Supplied material ->
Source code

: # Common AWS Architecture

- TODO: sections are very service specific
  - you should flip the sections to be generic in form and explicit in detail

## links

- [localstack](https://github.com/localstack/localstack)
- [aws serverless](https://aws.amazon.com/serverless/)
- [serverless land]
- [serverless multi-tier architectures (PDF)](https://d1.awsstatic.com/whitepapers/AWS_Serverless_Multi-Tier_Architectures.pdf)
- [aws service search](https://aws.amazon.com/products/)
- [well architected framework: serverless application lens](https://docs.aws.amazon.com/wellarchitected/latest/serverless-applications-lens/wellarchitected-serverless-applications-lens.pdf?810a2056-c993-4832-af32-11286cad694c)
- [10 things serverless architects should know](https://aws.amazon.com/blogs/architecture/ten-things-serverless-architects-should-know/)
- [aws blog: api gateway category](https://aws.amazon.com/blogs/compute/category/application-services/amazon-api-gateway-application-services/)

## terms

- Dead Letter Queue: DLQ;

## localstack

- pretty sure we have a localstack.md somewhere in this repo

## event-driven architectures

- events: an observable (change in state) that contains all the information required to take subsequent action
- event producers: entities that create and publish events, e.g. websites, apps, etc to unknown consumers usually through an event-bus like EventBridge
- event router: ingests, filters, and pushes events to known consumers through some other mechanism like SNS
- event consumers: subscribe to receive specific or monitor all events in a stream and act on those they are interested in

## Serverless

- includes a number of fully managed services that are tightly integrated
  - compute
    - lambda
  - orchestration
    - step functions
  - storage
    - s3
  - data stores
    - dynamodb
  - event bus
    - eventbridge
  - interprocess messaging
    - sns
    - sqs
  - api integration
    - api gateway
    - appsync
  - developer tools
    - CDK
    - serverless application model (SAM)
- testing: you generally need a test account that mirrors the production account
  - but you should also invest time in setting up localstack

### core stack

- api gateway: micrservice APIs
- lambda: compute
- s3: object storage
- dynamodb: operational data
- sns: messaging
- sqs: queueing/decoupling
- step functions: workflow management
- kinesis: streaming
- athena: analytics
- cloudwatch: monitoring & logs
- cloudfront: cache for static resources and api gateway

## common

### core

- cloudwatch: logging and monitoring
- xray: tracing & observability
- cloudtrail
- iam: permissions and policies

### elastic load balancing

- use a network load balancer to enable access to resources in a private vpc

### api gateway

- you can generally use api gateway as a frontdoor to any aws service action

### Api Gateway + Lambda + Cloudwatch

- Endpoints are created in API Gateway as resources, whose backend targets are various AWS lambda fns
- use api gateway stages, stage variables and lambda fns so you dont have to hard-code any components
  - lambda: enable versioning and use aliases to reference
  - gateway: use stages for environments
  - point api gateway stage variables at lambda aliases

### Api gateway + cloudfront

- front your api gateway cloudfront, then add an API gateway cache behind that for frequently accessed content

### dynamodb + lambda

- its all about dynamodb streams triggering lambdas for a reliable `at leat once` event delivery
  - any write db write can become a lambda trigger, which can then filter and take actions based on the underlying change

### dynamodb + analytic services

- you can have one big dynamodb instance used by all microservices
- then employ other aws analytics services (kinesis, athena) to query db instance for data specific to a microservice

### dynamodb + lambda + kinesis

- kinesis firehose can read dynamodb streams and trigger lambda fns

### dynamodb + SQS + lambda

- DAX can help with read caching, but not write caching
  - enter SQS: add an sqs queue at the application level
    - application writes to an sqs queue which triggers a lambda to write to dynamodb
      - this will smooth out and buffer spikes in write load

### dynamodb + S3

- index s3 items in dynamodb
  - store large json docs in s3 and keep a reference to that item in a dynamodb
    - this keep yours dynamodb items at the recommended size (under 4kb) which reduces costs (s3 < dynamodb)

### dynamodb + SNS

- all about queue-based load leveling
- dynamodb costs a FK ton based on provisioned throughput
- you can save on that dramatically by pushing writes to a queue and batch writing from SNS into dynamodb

Your assignment ->
Write down, word for word, the lines above from the one containing "- cloudwatch: monitoring & logs" through the one containing "### Api gateway + cloudfront", both ends included.

Expected answer ->
- cloudwatch: monitoring & logs
- cloudfront: cache for static resources and api gateway

## common

### core

- cloudwatch: logging and monitoring
- xray: tracing & observability
- cloudtrail
- iam: permissions and policies

### elastic load balancing

- use a network load balancer to enable access to resources in a private vpc

### api gateway

- you can generally use api gateway as a frontdoor to any aws service action

### Api Gateway + Lambda + Cloudwatch

- Endpoints are created in API Gateway as resources, whose backend targets are various AWS lambda fns
- use api gateway stages, stage variables and lambda fns so you dont have to hard-code any components
  - lambda: enable versioning and use aliases to reference
  - gateway: use stages for environments
  - point api gateway stage variables at lambda aliases

### Api gateway + cloudfront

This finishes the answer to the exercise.